Sur la régularité du jugement attaqué :

2. Il ressort du jugement attaqué que les premiers juges, dont le jugement est suffisamment motivé, n'ont toutefois pas évalué au-delà de l'âge de vingt-deux ans l'indemnisation du préjudice de M. E... H... en ce qui concerne l'assistance par une tierce personne alors que cette évaluation était expressément demandée à compter de la consolidation de son état de santé, fixée à la date du 23 septembre 2016, correspondant à la date de sa majorité. Dès lors, les premiers juges, qui ont répondu sur les autres demandes des consorts I...-H... ont, par cette omission à statuer, entaché leur jugement d'irrégularité.

3. Il y a lieu pour la cour de se prononcer immédiatement par la voie de l'évocation sur les conclusions tendant à l'indemnisation du préjudice permanent subi par M. E... H... au titre de l'assistance par une tierce personne à compter de la date de consolidation de son état de santé et de statuer par l'effet dévolutif sur le surplus des conclusions d'appel du centre hospitalier de Doullens et le surplus des conclusions d'appel incident de Mme J... M... épouse I... et de M. D... H..., présentées en leur qualité de représentants légaux de leurs fils E... et Valentin H... et en leur nom propre.

Sur le préjudice permanent subi par M. E... H... au titre de l'assistance par une tierce personne à compter de la date de consolidation de son état de santé :

4. Il ressort du rapport d'expertise judiciaire que M. E... H... a besoin de l'assistance d'une tierce personne 24 heures sur 24 dont une heure est doublée en raison de l'utilisation difficile du lève-malades par une personne seule. Celle-ci lui est apportée par ses parents.

En ce qui concerne les dépenses à compter du 23 septembre 2016, date de la majorité de M. E... H... jusqu'au 23 septembre 2020, date des vingt-deux ans de l'intéressé :

5. Il résulte de l'instruction que M. E... H... a été accueilli jusqu'à l'âge de vingt-deux ans, toute la semaine en institut médico-éducatif sous le régime de l'internat à raison de 104 heures hebdomadaires et que les consorts I...-H... justifient de la présence de E... au foyer familial durant 139 jours pour la période allant de septembre 2016 à août 2017, soit sept semaines de vacances et quarante-cinq week-ends. En se fondant sur un taux horaire moyen de rémunération tenant compte des charges patronales correspondant à une aide non spécialisée, fixé à 13 euros et en retenant une base annuelle de 412 jours, soit 58 semaines, incluant les congés payés, il sera fait une juste appréciation du coût de l'assistance par une tierce personne pour la période postérieure au 23 septembre 2016, date de la majorité de M. E... H... et de consolidation de son état de santé, à raison de 25 heures par jour, jusqu'au 23 septembre 2020, date des vingt-deux ans de l'intéressé, à la somme totale de 194 802,30 euros après avoir tenu compte du montant de la prestation au titre de l'aide humaine versée à Mme I..., mère de E..., d'un montant de 2 302 euros par an. Il y a ainsi lieu de fixer à 194 802,30 euros le montant de la somme due au titre de ce chef de préjudice.

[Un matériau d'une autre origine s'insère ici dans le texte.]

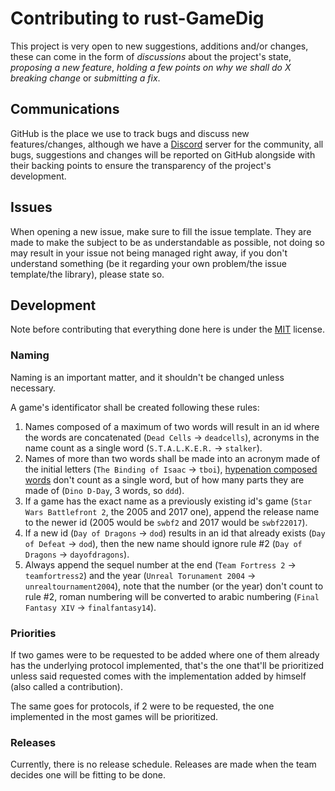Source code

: # Contributing to rust-GameDig
This project is very open to new suggestions, additions and/or changes, these 
can come in the form of *discussions* about the project's state, *proposing a 
new feature*, *holding a few points on why we shall do X breaking change* or
*submitting a fix*.

## Communications
GitHub is the place we use to track bugs and discuss new features/changes,
although we have a [Discord](https://discord.gg/NVCMn3tnxH) server for the
community, all bugs, suggestions and changes will be reported on GitHub 
alongside with their backing points to ensure the transparency of the project's
development.

## Issues
When opening a new issue, make sure to fill the issue template. They are made
to make the subject to be as understandable as possible, not doing so may result 
in your issue not being managed right away, if you don't understand something
(be it regarding your own problem/the issue template/the library), please state 
so.

## Development
Note before contributing that everything done here is under the [MIT](https://opensource.org/license/mit/) license.
### Naming
Naming is an important matter, and it shouldn't be changed unless necessary.

A game's identificator shall be created following these rules:
1. Names composed of a maximum of two words will result in an id where the 
words are concatenated (`Dead Cells` -> `deadcells`), acronyms in the name 
count as a single word (`S.T.A.L.K.E.R.` -> `stalker`).
2. Names of more than two words shall be made into an acronym made of the 
initial letters (`The Binding of Isaac` -> `tboi`), [hypenation composed words](https://prowritingaid.com/hyphenated-words) 
don't count as a single word, but of how many parts they are made of 
(`Dino D-Day`, 3 words, so `ddd`).
3. If a game has the exact name as a previously existing id's game 
(`Star Wars Battlefront 2`, the 2005 and 2017 one), append the release name to
the newer id (2005 would be `swbf2` and 2017 would be `swbf22017`).
4. If a new id (`Day of Dragons` -> `dod`) results in an id that already exists 
(`Day of Defeat` -> `dod`), then the new name should ignore rule #2 
(`Day of Dragons` -> `dayofdragons`).
5. Always append the sequel number at the end (`Team Fortress 2` -> 
`teamfortress2`) and the year (`Unreal Torunament 2004` -> 
`unrealtournament2004`), note that the number (or the year) don't count to rule
#2, roman numbering will be converted to arabic numbering (`Final Fantasy XIV` -> `finalfantasy14`).

### Priorities
If two games were to be requested to be added where one of them already has the 
underlying protocol implemented, that's the one that'll be prioritized unless 
said requested comes with the implementation added by himself (also called a 
contribution).

The same goes for protocols, if 2 were to be requested, the one implemented in 
the most games will be prioritized.

### Releases
Currently, there is no release schedule.
Releases are made when the team decides one will be fitting to be done.
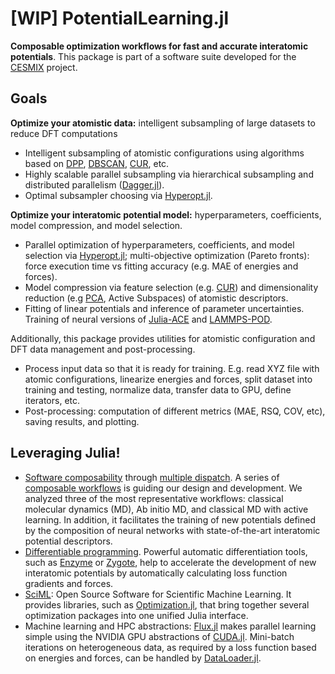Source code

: # [WIP] PotentialLearning.jl

**Composable optimization workflows for fast and accurate interatomic potentials**. This package is part of a software suite developed for the [CESMIX](https://computing.mit.edu/cesmix/) project.


## Goals

**Optimize your atomistic data:** intelligent subsampling of large datasets to reduce DFT computations
- Intelligent subsampling of atomistic configurations using algorithms based on [DPP](https://github.com/dahtah/Determinantal.jl), [DBSCAN](https://docs.google.com/document/d/1SWAanEWQkpsbr2lqetMO3uvdX_QK-Z7dwrgPaM1Dl0o/edit), [CUR](https://github.com/JuliaLinearAlgebra/LowRankApprox.jl), etc.
- Highly scalable parallel subsampling via hierarchical subsampling and distributed parallelism ([Dagger.jl](https://github.com/JuliaParallel/Dagger.jl)).
- Optimal subsampler choosing via [Hyperopt.jl](https://github.com/baggepinnen/Hyperopt.jl).

**Optimize your interatomic potential model:** hyperparameters, coefficients, model compression, and model selection.
- Parallel optimization of hyperparameters, coefficients, and model selection via [Hyperopt.jl](https://github.com/baggepinnen/Hyperopt.jl); multi-objective optimization (Pareto fronts): force execution time vs fitting accuracy (e.g. MAE of energies and forces).
- Model compression via feature selection (e.g. [CUR](https://github.com/JuliaLinearAlgebra/LowRankApprox.jl)) and dimensionality reduction (e.g [PCA](https://juliastats.org/MultivariateStats.jl/dev/pca/), Active Subspaces) of atomistic descriptors.
- Fitting of linear potentials and inference of parameter uncertainties. Training of neural versions of [Julia-ACE](https://github.com/ACEsuit/ACE1.jl) and [LAMMPS-POD](https://docs.lammps.org/pair_pod.html).

Additionally, this package provides utilities for atomistic configuration and DFT data management and post-processing.
  - Process input data so that it is ready for training. E.g. read XYZ file with atomic configurations, linearize energies and forces, split dataset into training and testing, normalize data, transfer data to GPU, define iterators, etc.
  - Post-processing: computation of different metrics (MAE, RSQ, COV, etc), saving results, and plotting.

## Leveraging Julia!

- [Software composability](https://julialang.org/) through [multiple dispatch](https://www.youtube.com/watch?v=kc9HwsxE1OY). A series of [composable workflows](https://github.com/cesmix-mit/AtomisticComposableWorkflows) is guiding our design and development. We analyzed three of the most representative workflows: classical molecular dynamics (MD), Ab initio MD, and classical MD with active learning. In addition, it facilitates the training of new  potentials defined by the composition of neural networks with state-of-the-art interatomic potential descriptors.
- [Differentiable programming](https://fluxml.ai/blog/2019/02/07/what-is-differentiable-programming.html). Powerful automatic differentiation tools, such as [Enzyme](https://enzyme.mit.edu/julia/) or [Zygote](https://fluxml.ai/Zygote.jl/latest/), help to accelerate the development of new interatomic potentials by automatically calculating loss function gradients and forces.
- [SciML](https://sciml.ai/): Open Source Software for Scientific Machine Learning. It provides libraries, such as [Optimization.jl](https://github.com/SciML/Optimization.jl), that bring together several optimization packages into one unified Julia interface. 
- Machine learning and HPC abstractions: [Flux.jl](https://fluxml.ai/Flux.jl/stable/) makes parallel learning simple using the NVIDIA GPU abstractions of [CUDA.jl](https://cuda.juliagpu.org/stable/). Mini-batch iterations on heterogeneous data, as required by a loss function based on energies and forces, can be handled by [DataLoader.jl](https://fluxml.ai/Flux.jl/v0.10/data/dataloader/).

En ce qui concerne les dépenses à compter du 24 septembre 2020 jusqu'à la date de lecture du présent arrêt :

6. M. E... H... nécessite toujours une assistance par une tierce personne 24 heures sur 24 dont une heure doublée en raison de l'utilisation difficile du lève-malades par une personne seule, soit 25 heures par jour sur une période de 6 mois 12 jours, soit 192 jours. En se fondant sur un taux horaire moyen de rémunération tenant compte des charges patronales correspondant à une aide non spécialisée, fixé à 13 euros et en retenant une base annuelle de 412 jours, soit 58 semaines, incluant les congés payés, il sera fait une juste appréciation du coût de l'assistance par une tierce personne pour la période du 24 septembre 2020 à la date de lecture du présent arrêt, à raison de 25 heures par jour, en l'évaluant à la somme de 70 449,60 euros, sous déduction, le cas échéant, des périodes où E... serait hospitalisé ou placé en institution spécialisée. Les sommes perçues par M. E... H... au titre des prestations de compensation du handicap, dont il devra justifier auprès du centre hospitalier de Doullens, viendront en déduction de cette somme. Contrairement à ce que soutient le centre hospitalier, il n'y pas lieu de déduire du montant de la somme due pour ce poste de préjudice l'allocation aux adultes handicapés perçue par M. E... H... dès lors qu'une telle allocation constitue, conformément aux dispositions de l'article L. 811-1-1 du code de l'action sociale et des familles, une garantie de ressources et n'a pas pour objet de compenser les besoins d'assistance liés au handicap.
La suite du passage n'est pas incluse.